### Instructions for the task
I need only the number of lines in this data that contain the string "Same".

Data for analysis: Begin

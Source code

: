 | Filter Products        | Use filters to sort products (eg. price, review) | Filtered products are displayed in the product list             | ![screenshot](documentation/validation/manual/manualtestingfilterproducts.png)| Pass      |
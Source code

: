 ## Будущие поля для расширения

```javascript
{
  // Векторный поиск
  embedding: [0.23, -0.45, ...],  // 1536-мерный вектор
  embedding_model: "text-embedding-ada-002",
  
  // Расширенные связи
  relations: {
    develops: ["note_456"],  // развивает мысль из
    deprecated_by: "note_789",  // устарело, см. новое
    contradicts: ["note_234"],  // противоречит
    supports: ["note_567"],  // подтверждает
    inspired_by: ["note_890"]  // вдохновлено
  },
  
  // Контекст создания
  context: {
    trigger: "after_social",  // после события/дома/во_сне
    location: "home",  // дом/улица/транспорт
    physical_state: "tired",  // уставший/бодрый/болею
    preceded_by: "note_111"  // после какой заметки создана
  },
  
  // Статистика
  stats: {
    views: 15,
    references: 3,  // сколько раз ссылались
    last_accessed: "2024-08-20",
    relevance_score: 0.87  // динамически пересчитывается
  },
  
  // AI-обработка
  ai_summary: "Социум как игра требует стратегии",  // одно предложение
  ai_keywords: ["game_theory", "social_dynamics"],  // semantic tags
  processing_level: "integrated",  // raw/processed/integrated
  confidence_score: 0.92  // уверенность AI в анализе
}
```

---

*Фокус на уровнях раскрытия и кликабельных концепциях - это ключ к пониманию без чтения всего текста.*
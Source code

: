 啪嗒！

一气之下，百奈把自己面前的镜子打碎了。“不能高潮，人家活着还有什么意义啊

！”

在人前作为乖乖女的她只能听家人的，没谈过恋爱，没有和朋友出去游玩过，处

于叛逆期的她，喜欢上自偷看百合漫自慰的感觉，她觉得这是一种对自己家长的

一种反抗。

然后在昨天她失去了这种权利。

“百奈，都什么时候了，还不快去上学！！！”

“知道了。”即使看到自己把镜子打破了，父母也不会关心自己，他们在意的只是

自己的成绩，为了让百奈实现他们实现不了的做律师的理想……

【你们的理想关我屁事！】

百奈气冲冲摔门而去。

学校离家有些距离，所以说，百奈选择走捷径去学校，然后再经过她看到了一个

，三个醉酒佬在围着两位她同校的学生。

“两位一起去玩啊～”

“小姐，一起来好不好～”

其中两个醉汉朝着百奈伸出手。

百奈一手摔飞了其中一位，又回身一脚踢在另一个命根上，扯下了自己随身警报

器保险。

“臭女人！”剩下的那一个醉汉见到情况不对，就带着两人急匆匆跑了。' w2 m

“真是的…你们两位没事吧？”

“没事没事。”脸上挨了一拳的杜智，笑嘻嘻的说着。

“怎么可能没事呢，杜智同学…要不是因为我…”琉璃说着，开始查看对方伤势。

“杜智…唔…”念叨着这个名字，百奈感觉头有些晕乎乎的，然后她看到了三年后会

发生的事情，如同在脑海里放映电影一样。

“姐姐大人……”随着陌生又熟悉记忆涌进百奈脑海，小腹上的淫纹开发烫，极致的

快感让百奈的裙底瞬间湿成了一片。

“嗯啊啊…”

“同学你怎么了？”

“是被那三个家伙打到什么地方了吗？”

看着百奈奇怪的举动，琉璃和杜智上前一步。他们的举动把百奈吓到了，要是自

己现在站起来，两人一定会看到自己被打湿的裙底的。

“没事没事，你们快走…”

Data for analysis: End
Data for analysis: Begin

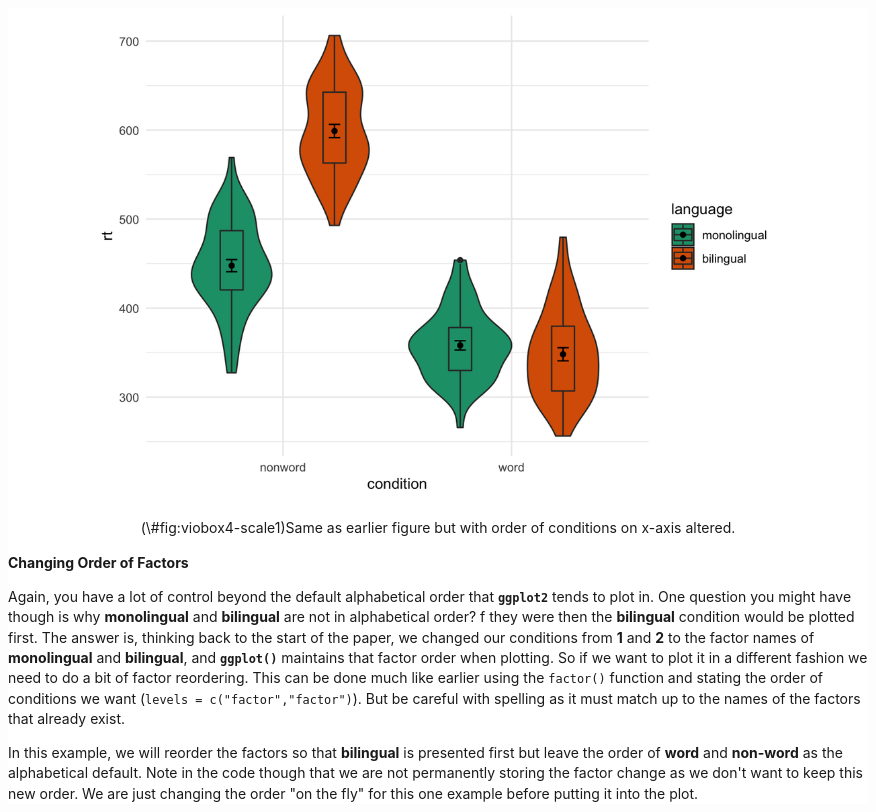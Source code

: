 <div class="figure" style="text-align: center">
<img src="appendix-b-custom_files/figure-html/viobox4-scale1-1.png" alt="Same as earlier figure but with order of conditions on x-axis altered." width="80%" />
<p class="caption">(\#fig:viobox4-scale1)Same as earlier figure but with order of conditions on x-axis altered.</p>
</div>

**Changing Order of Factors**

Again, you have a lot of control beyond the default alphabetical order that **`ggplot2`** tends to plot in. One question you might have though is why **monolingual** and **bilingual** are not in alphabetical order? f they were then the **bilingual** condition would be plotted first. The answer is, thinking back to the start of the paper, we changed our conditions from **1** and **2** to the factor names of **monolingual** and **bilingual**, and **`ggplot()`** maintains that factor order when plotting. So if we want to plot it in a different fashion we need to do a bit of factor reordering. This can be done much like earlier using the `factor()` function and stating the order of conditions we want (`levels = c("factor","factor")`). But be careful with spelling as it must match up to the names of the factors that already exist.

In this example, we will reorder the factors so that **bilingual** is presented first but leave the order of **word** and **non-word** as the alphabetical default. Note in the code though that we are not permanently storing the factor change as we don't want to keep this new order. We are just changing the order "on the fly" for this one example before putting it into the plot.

Data for analysis: End

### Exercise response
2